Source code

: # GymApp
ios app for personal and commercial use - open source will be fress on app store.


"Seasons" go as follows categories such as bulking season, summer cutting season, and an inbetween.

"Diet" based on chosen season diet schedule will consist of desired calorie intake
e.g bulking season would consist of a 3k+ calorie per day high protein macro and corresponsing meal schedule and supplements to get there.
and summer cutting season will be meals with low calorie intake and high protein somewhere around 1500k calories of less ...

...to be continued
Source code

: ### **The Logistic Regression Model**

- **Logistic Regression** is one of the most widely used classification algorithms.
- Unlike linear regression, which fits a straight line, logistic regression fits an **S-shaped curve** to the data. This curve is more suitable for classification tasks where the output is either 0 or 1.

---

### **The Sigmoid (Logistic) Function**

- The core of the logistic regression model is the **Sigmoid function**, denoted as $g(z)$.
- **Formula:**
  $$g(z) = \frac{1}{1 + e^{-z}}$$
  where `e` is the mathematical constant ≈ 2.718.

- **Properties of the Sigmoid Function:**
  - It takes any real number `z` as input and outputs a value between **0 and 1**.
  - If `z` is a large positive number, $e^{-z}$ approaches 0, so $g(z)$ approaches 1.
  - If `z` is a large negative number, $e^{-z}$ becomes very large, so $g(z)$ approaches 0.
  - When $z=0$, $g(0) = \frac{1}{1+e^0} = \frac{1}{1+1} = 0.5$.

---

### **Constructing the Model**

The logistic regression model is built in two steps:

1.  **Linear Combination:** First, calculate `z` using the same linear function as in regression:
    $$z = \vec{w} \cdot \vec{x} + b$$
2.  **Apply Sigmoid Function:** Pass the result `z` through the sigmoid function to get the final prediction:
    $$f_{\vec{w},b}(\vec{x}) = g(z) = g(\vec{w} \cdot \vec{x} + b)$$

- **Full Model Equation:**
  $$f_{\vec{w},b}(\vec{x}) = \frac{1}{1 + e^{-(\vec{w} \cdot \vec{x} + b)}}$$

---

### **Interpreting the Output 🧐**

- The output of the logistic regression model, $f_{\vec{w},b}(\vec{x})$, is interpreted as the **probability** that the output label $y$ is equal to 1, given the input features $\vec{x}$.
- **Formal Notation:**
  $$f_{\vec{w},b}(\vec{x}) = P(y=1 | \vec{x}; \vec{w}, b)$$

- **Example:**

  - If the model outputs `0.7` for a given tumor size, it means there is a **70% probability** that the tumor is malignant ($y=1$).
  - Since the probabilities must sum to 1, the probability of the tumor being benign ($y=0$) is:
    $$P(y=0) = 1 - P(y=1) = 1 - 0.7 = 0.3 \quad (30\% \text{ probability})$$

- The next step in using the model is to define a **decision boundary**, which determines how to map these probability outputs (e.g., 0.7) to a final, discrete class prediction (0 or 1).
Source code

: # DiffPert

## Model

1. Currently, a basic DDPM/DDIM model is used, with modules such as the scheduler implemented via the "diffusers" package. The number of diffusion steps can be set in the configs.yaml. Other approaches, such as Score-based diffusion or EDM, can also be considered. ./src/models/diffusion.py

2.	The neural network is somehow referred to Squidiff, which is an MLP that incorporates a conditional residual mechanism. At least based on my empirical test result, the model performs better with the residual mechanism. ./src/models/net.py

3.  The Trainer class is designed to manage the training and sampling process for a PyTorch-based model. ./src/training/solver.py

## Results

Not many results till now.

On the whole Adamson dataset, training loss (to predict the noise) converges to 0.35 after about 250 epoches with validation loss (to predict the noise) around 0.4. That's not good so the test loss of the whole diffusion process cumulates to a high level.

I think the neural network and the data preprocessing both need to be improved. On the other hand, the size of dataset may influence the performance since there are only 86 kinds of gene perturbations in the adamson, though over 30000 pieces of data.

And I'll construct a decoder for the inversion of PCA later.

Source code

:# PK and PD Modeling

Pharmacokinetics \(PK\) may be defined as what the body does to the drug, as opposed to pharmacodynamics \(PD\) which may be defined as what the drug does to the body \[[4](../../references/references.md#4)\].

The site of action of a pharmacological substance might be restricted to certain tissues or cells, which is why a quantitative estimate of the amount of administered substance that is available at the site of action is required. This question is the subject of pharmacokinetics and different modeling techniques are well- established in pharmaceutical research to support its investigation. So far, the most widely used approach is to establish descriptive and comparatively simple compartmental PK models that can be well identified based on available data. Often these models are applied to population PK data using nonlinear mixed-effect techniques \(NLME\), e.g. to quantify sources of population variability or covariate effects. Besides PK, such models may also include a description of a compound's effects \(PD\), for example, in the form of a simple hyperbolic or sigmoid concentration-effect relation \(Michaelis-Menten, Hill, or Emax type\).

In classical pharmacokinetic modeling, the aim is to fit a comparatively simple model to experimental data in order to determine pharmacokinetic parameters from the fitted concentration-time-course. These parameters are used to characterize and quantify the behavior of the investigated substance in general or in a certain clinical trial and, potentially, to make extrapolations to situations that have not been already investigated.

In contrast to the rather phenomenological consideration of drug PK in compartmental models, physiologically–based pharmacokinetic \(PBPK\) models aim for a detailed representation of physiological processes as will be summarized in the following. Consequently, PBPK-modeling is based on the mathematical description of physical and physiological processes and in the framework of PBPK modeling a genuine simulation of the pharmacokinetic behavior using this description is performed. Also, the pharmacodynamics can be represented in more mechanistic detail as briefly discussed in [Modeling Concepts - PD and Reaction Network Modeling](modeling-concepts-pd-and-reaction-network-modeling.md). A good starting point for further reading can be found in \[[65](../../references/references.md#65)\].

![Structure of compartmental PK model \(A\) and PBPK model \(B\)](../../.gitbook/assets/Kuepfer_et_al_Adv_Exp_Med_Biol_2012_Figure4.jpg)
* * * * *
PROBLEM STATEMENT: The first line of the data, the line with "### **The Sigmoid (Logistic) Function**", and all lines in between are to be copied exactly. Leave out everything else.

SOLVED EXERCISE:
Source code

: # GymApp
ios app for personal and commercial use - open source will be fress on app store.


"Seasons" go as follows categories such as bulking season, summer cutting season, and an inbetween.

"Diet" based on chosen season diet schedule will consist of desired calorie intake
e.g bulking season would consist of a 3k+ calorie per day high protein macro and corresponsing meal schedule and supplements to get there.
and summer cutting season will be meals with low calorie intake and high protein somewhere around 1500k calories of less ...

...to be continued
Source code

: ### **The Logistic Regression Model**

- **Logistic Regression** is one of the most widely used classification algorithms.
- Unlike linear regression, which fits a straight line, logistic regression fits an **S-shaped curve** to the data. This curve is more suitable for classification tasks where the output is either 0 or 1.

---

### **The Sigmoid (Logistic) Function**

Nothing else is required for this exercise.